(Task objective):
In the data below, find the lines containing "images" and say how many there are, nothing more.

*** Input data ***

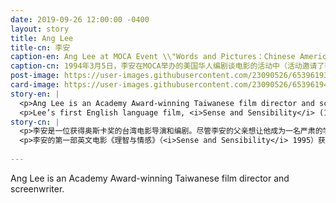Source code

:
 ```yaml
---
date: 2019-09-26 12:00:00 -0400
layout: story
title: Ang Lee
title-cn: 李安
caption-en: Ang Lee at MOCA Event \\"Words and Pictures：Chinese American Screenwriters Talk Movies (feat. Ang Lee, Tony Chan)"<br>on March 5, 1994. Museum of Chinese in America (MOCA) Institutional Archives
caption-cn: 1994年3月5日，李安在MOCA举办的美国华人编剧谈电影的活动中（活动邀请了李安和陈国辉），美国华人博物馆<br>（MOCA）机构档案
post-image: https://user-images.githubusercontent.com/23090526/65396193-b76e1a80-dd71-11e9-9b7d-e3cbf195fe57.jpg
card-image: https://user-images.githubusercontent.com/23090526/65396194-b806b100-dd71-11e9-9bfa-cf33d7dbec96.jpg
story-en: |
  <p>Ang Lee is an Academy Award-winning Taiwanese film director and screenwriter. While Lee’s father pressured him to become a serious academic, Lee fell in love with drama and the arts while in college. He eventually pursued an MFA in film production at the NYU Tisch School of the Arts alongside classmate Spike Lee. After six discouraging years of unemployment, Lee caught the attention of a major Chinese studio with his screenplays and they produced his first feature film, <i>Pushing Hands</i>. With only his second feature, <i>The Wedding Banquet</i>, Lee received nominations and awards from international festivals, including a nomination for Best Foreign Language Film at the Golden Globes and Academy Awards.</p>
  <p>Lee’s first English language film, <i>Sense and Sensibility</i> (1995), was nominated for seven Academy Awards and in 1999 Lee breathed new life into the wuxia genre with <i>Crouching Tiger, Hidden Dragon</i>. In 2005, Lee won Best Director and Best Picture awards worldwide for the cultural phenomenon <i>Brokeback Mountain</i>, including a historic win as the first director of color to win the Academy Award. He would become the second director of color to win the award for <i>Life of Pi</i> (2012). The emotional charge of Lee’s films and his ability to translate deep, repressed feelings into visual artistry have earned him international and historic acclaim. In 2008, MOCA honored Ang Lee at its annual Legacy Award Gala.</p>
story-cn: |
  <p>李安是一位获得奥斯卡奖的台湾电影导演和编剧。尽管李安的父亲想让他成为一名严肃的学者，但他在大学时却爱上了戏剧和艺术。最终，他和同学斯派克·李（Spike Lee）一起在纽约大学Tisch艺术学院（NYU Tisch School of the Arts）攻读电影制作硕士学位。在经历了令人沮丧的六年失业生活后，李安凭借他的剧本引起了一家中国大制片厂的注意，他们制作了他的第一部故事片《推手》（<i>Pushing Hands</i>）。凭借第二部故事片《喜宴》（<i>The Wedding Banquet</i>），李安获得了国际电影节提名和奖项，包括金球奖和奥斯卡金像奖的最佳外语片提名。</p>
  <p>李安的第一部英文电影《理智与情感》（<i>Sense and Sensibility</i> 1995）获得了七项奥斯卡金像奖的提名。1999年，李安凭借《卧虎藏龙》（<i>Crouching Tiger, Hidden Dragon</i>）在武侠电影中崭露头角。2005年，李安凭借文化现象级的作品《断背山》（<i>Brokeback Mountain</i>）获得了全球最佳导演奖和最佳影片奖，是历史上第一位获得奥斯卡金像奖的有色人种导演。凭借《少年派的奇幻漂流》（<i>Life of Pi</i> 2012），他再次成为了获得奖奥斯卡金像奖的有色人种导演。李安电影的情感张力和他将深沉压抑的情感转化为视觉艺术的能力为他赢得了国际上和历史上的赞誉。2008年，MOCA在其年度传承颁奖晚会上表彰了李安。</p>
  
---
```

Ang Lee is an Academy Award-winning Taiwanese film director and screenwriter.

***

(Answer box):
2